- _Activity_
Output only the lines of the entries that follow, starting at the one with "- On mobile" and running down to the one with "## Icons url", both included and unchanged.

- _Working data_

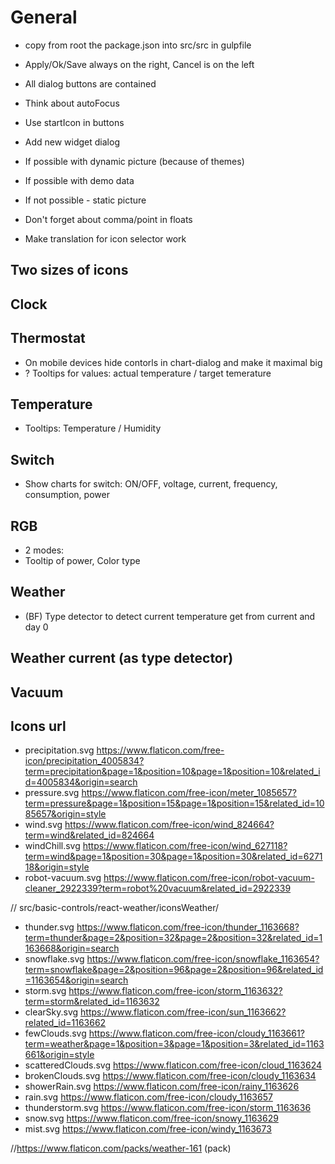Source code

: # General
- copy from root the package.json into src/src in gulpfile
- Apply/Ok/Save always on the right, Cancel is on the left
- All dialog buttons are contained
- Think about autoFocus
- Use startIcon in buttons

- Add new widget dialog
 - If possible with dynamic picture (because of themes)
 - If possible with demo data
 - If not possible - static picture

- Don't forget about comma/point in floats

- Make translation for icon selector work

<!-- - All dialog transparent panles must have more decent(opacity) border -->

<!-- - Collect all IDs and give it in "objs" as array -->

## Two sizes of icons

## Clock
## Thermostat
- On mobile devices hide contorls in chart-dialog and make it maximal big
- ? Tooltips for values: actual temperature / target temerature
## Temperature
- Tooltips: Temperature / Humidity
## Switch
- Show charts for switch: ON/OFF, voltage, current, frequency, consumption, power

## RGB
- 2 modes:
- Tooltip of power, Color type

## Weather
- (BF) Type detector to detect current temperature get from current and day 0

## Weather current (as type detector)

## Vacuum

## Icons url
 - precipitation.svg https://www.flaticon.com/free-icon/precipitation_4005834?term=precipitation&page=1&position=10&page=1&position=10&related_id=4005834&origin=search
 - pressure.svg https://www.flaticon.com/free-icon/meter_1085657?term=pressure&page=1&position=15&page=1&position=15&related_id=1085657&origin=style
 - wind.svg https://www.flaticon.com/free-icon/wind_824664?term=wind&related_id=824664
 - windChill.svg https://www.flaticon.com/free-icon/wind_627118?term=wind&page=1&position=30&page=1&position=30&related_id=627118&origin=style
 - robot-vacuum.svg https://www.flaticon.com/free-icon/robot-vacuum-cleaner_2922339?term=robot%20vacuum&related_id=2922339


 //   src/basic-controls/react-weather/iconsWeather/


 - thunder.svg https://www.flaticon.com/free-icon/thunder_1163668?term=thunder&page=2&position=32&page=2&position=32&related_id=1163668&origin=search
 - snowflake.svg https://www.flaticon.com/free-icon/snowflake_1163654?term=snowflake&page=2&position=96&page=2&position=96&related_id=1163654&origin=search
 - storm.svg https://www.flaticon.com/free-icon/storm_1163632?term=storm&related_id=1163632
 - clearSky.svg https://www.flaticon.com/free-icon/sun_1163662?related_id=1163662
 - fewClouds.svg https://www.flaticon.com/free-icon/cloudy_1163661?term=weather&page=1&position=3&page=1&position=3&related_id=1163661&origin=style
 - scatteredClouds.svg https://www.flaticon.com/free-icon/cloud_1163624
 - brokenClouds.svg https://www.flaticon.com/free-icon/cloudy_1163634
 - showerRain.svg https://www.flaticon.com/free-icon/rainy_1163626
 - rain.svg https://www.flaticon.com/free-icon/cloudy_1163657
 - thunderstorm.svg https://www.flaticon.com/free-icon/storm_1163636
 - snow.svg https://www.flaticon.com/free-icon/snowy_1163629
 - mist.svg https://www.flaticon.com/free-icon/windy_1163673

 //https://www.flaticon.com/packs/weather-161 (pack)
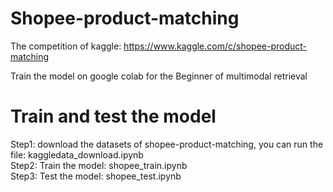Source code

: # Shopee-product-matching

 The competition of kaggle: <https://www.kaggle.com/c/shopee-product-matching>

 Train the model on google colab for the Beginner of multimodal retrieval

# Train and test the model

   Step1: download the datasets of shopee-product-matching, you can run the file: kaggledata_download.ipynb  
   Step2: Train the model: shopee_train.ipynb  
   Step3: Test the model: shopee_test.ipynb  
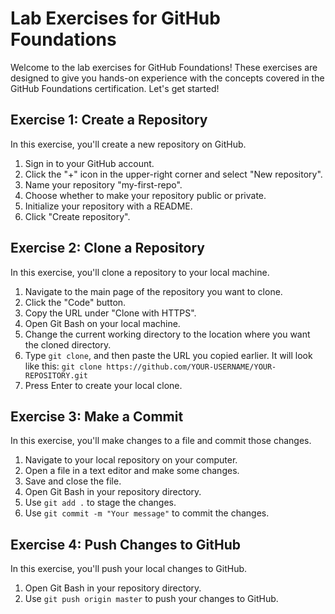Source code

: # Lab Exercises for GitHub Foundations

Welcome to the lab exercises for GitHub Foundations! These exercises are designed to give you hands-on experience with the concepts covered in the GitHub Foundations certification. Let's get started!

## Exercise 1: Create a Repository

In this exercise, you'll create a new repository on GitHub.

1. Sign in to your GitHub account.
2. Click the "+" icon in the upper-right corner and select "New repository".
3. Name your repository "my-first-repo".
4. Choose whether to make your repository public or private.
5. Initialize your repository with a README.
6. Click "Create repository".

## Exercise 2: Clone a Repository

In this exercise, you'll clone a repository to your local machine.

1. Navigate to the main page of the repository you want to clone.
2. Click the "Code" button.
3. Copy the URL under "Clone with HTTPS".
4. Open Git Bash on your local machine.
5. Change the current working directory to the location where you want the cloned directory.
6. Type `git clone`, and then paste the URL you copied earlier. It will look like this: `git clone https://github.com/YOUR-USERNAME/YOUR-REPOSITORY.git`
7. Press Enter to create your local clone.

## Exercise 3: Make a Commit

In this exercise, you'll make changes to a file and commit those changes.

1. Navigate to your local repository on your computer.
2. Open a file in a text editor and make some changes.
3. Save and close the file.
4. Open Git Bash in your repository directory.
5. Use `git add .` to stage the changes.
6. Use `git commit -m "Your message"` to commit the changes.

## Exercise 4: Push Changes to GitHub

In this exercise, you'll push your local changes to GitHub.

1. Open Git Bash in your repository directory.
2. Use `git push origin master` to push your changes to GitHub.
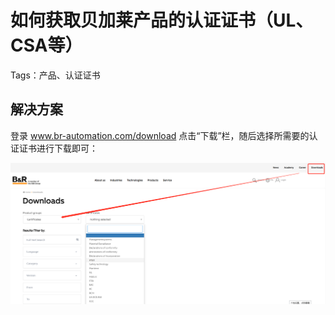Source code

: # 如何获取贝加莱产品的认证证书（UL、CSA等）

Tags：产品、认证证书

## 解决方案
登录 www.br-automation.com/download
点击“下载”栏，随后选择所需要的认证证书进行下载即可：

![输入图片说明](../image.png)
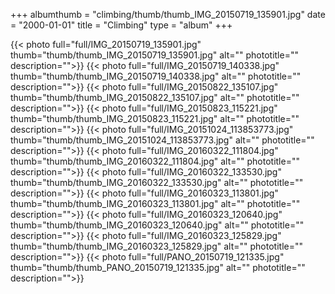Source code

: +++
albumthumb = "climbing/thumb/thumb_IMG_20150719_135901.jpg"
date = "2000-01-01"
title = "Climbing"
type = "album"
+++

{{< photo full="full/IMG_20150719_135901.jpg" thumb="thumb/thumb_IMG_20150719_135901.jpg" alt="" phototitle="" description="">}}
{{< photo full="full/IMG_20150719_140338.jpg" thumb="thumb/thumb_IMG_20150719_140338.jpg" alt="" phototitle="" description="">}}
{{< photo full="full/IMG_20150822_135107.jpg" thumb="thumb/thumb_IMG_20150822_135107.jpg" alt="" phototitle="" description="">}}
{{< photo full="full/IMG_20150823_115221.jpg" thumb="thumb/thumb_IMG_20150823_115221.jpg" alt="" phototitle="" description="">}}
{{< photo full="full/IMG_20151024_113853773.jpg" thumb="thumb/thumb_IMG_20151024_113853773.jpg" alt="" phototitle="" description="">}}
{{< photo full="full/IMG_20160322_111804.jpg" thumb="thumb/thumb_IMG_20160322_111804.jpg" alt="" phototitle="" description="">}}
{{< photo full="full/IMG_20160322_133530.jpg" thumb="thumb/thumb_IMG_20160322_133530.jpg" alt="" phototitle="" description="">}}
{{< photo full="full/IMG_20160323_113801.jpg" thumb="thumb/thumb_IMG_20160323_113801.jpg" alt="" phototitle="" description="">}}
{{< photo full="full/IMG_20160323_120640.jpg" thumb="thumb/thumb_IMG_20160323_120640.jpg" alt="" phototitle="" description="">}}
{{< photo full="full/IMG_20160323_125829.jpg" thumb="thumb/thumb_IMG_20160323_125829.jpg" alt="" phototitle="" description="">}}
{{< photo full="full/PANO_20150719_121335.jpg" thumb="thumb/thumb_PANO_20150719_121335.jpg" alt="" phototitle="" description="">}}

- _Result of this task_
- On mobile devices hide contorls in chart-dialog and make it maximal big
- ? Tooltips for values: actual temperature / target temerature
## Temperature
- Tooltips: Temperature / Humidity
## Switch
- Show charts for switch: ON/OFF, voltage, current, frequency, consumption, power

## RGB
- 2 modes:
- Tooltip of power, Color type

## Weather
- (BF) Type detector to detect current temperature get from current and day 0

## Weather current (as type detector)

## Vacuum

## Icons url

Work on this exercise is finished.